Professor César A. Hidalgo advocated today in the final plenary talk of ECAI 2024 for the "economic complexity index" as a tool to determine the growth potential of countries or regions. This indicator highlights the "attraction, retention, and generation of knowledge" and helps identify sectors where growth can be achieved through the use of Artificial Intelligence.

Santiago de Compostela, October 24, 2024. César A. Hidalgo, professor at the Toulouse School of Economics and Corvinus University of Budapest, presented today in his plenary lecture the advantages of using Machine Learning to determine the "economic complexity" level of countries or regions. This index helps identify potential weaknesses and new ideal scenarios for growth, while preserving the identity and diversity of different economic activities.

In his talk titled Economic Complexity: Using Machine Learning to Understand the Past, Present, and Future of Economic Development, presented just before the closing of the European Conference on Artificial Intelligence (ECAI 2024), which has been held in Santiago de Compostela from October 19 to today, César A. Hidalgo explained that "economic complexity development policies are essentially about the attraction, retention, and generation of knowledge".

He recommended that countries and regions aiming to "evolve from a low-complexity economy" —those reliant on just a few sectors and facing high competition in others, such as Spain or Galicia— should "engage with activities that are not their own." According to him, this process often occurs "through the migration of high-skilled individuals".

"It has been shown that when an inventor or scientist moves from one place to another, the probability increases that the destination will develop greater capacity in a specific field. This is the way to think in the context of an innovation policy, which involves the attraction, generation, and diffusion of knowledge. We need to generate new knowledge to diversify what already exists and be able to grow in that indicator," he added.

AI Contribution

Professor Hidalgo explained that "economies with a valuable portfolio are the ones with high economic complexity; they are economies that are eventually less unequal." In this context, he argued that Artificial Intelligence, through machine learning techniques, can "predict or anticipate the activities of an emerging economy or even estimate the success probabilities of those that will emerge in the future." AI also allows for the measurement of the value of activities, based on international trade data.

César A. Hidalgo explained that the loss of economic complexity can be attributed to the diffusion and democratization of knowledge or access to patents, which has allowed many countries to produce the same goods or services. To reverse this loss of competitiveness, Hidalgo recommended that "they shouldn’t do the same thing, but rather they need to do something better."

"The higher the economic complexity index of a country, the more competitiveness and economic capacity it has. It means that it produces many products and faces little competition in other territories.

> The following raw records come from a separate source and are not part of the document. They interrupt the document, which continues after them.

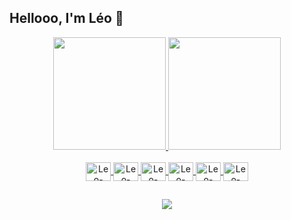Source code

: ## Hellooo, I'm Léo 👋
<div align="center">
  <a href="https://github.com/OlaLeonardoAmaral">
  <img height="180em" src="https://github-readme-stats.vercel.app/api?username=OlaLeonardoAmaral&show_icons=true&theme=dark&include_all_commits=true&count_private=true"/>
  <img height="180em" src="https://github-readme-stats.vercel.app/api/top-langs/?username=OlaLeonardoAmaral&layout=compact&langs_count=7&theme=dark"/>
</div>
<div align="center"><br>
  <img align="center" alt="Leo-JavaScript" height="30" width="40" src="https://cdn.jsdelivr.net/gh/devicons/devicon/icons/javascript/javascript-original.svg">
  <img align="center" alt="Leo-NodeJs" height="30" width="40" src="https://cdn.jsdelivr.net/gh/devicons/devicon/icons/nodejs/nodejs-original.svg">
  <img align="center" alt="Leo-Typescript" height="30" width="40" src="https://cdn.jsdelivr.net/gh/devicons/devicon/icons/typescript/typescript-original.svg">
    <img align="center" alt="Leo-Sequelize" height="30" width="40" src="https://cdn.jsdelivr.net/gh/devicons/devicon/icons/sequelize/sequelize-original.svg">
  <img align="center" alt="Leo-React" height="30" width="40" src="https://cdn.jsdelivr.net/gh/devicons/devicon/icons/react/react-original.svg" />
<!--   <img align="center" alt="Leo-Java" height="30" width="40" src="https://cdn.jsdelivr.net/gh/devicons/devicon/icons/java/java-original.svg">
  <img align="center" alt="Leo-Spring" height="30" width="40" src="https://cdn.jsdelivr.net/gh/devicons/devicon/icons/spring/spring-original.svg">   -->
  <img align="center" alt="Leo-Mysql" height="30" width="40" src="https://cdn.jsdelivr.net/gh/devicons/devicon/icons/mysql/mysql-original.svg">  
</div>
  
  ## 
 
<div align="center"> 
  <!-- <a href="https://instagram.com/le_onardy" target="_blank"><img src="https://img.shields.io/badge/-Instagram-%23E4405F?style=for-the-badge&logo=instagram&logoColor=white" target="_blank"></a> -->
  <a href="https://www.linkedin.com/in/leonardo-amaral-177396194" target="_blank"><img src="https://img.shields.io/badge/-LinkedIn-%230077B5?style=for-the-badge&logo=linkedin&logoColor=white" target="_blank"></a> 
 
</div>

It has much to rely on because this diversity of knowledge and productive capacity means it is better prepared to access new activities."

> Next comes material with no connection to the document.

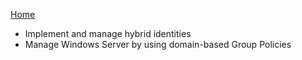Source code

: 
[Home](../README.md)

- Implement and manage hybrid identities
- Manage Windows Server by using domain-based Group Policies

As he explained, this economic complexity index is a metric that, unlike traditional international economic indicators, "helps predict and signal the path of economic evolution." "It indicates, according to the characteristics of each region, where the economic future should head if they want to raise their economic complexity. Its main goal is not to predict, but to always explain or understand. And these explanations help in developing strategic plans".

ECAI 2024

The European Conference on Artificial Intelligence (ECAI 2024), held since October 19 in Santiago de Compostela, brought together more than 1,600 delegates from around the world, representing the global elite in Artificial Intelligence research. The event, supported by the European Association for Artificial Intelligence (EurAI), the Spanish Society for Artificial Intelligence (AEPIA), and organized by CiTIUS (Singular Research Center in Intelligent Technologies at the University of Santiago de Compostela - USC), featured a wide program showcasing the latest scientific results, conferences, debate panels, workshops, and demonstrations, highlighting the contribution of AI to the development of society.